- EXERCISE DESCRIPTION:
Print nothing but the lines below starting at the line that holds "I got to Boston" and ending at the line that holds "mistakes they've made", including both, each exactly as written.
++++++++++++++++++++
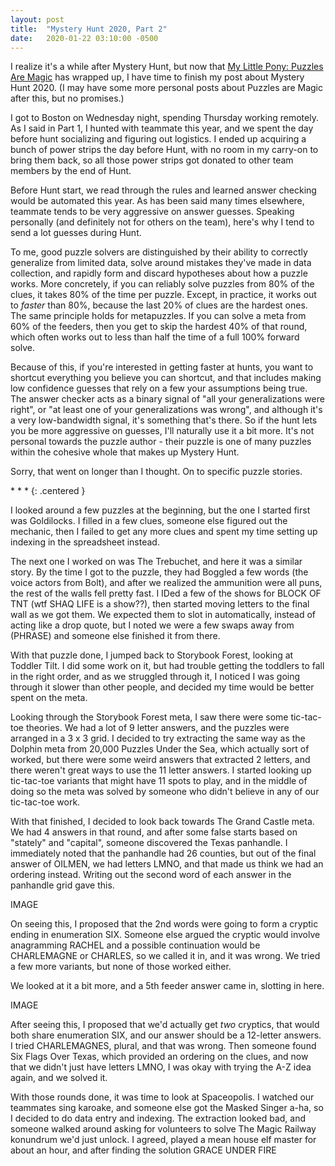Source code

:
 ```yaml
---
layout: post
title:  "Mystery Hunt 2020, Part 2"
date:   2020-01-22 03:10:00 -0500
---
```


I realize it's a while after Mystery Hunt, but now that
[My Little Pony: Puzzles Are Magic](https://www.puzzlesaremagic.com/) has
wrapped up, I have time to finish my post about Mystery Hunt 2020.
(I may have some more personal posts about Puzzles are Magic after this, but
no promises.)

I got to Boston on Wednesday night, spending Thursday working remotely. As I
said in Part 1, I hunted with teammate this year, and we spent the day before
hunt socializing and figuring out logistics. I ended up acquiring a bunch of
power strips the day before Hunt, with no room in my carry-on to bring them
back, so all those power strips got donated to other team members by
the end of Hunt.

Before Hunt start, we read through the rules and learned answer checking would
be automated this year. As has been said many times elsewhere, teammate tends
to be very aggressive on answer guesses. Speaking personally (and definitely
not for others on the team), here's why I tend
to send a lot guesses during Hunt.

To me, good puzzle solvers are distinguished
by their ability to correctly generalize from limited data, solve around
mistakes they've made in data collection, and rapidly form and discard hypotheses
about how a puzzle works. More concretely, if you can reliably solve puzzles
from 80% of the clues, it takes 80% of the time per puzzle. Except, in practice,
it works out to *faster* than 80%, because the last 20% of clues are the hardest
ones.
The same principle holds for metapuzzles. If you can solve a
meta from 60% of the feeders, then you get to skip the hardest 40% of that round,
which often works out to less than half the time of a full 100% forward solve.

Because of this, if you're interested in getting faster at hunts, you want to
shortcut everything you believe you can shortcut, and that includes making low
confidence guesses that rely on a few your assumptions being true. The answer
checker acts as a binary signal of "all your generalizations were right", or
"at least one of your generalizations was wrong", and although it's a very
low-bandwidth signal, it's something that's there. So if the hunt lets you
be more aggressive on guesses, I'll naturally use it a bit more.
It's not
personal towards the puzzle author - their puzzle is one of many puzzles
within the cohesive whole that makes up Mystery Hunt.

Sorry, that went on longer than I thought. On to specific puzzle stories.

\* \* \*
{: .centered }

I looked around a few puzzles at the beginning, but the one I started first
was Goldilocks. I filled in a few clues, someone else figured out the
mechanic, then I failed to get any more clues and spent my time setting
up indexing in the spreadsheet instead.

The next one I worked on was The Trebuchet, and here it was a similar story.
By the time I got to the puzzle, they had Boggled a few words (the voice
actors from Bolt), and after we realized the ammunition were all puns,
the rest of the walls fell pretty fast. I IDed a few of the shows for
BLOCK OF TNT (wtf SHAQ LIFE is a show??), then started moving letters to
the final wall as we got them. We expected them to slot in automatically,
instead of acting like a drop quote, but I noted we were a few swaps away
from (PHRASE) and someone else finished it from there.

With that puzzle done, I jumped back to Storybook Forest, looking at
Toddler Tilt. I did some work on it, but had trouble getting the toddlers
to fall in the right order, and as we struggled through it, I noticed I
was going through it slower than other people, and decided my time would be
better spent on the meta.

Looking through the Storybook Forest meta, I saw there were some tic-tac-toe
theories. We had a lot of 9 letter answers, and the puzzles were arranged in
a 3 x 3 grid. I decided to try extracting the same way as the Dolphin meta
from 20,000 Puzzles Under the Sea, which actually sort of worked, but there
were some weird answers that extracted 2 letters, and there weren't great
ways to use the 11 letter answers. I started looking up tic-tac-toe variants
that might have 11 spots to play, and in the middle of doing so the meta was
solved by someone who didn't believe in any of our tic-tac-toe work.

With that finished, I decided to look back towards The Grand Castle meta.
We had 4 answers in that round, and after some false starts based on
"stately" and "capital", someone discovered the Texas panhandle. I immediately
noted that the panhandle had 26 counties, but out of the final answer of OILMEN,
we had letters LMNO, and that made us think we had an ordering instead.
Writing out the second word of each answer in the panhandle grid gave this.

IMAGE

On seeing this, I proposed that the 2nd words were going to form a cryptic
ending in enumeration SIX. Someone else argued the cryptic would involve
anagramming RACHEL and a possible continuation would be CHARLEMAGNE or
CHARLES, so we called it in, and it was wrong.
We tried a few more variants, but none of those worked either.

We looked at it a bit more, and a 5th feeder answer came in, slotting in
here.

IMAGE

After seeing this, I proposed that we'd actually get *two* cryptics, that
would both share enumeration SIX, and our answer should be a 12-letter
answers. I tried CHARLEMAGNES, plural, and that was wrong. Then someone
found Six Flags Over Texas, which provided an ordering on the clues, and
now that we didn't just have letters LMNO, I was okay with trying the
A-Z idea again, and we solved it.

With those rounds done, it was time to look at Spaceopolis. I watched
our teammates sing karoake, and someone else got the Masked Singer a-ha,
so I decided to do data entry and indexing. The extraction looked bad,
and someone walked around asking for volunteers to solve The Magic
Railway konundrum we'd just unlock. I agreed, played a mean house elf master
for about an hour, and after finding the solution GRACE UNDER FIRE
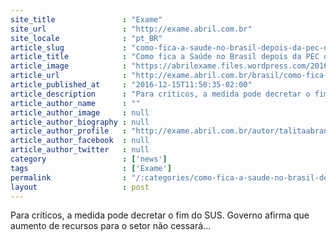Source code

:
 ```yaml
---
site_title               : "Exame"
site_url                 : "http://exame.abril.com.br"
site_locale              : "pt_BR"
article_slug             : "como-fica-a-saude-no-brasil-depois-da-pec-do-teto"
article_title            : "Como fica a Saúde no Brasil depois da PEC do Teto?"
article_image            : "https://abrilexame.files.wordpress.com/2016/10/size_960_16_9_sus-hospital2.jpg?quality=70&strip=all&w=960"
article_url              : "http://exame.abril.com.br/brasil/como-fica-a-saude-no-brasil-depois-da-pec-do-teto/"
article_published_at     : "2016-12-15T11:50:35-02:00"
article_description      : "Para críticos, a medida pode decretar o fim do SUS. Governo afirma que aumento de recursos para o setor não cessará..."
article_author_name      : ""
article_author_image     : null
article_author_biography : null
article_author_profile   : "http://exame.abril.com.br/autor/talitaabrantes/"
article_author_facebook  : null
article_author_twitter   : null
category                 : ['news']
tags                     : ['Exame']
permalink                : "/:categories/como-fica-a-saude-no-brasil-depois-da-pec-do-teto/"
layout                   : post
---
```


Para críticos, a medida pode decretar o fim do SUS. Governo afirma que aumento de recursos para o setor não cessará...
++++++++++++++++++++
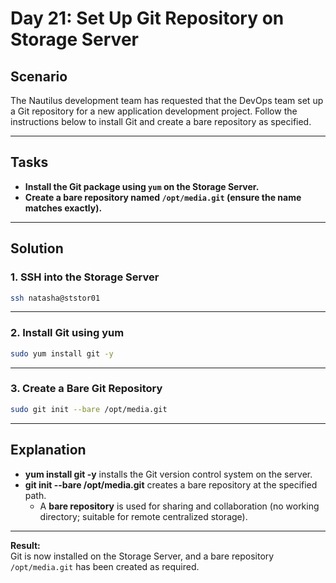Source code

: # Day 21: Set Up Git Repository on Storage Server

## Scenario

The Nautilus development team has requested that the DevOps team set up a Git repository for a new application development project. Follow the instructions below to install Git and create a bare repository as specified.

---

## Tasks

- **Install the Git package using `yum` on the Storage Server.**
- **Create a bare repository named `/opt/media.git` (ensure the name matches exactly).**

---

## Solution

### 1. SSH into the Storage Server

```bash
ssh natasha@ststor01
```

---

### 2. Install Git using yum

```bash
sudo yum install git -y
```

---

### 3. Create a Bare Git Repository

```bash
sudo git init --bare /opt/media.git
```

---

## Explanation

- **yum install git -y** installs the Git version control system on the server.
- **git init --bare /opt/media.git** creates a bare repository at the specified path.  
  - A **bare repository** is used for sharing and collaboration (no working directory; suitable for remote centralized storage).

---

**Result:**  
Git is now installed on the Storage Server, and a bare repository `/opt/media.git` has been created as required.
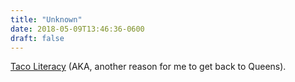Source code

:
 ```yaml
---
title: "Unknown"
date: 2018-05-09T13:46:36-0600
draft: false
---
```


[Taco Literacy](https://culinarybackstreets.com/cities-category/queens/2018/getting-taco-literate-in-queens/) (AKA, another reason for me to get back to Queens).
++++++++++++++++++++
- YOUR SOLUTION:
I got to Boston on Wednesday night, spending Thursday working remotely. As I
said in Part 1, I hunted with teammate this year, and we spent the day before
hunt socializing and figuring out logistics. I ended up acquiring a bunch of
power strips the day before Hunt, with no room in my carry-on to bring them
back, so all those power strips got donated to other team members by
the end of Hunt.

Before Hunt start, we read through the rules and learned answer checking would
be automated this year. As has been said many times elsewhere, teammate tends
to be very aggressive on answer guesses. Speaking personally (and definitely
not for others on the team), here's why I tend
to send a lot guesses during Hunt.

To me, good puzzle solvers are distinguished
by their ability to correctly generalize from limited data, solve around
mistakes they've made in data collection, and rapidly form and discard hypotheses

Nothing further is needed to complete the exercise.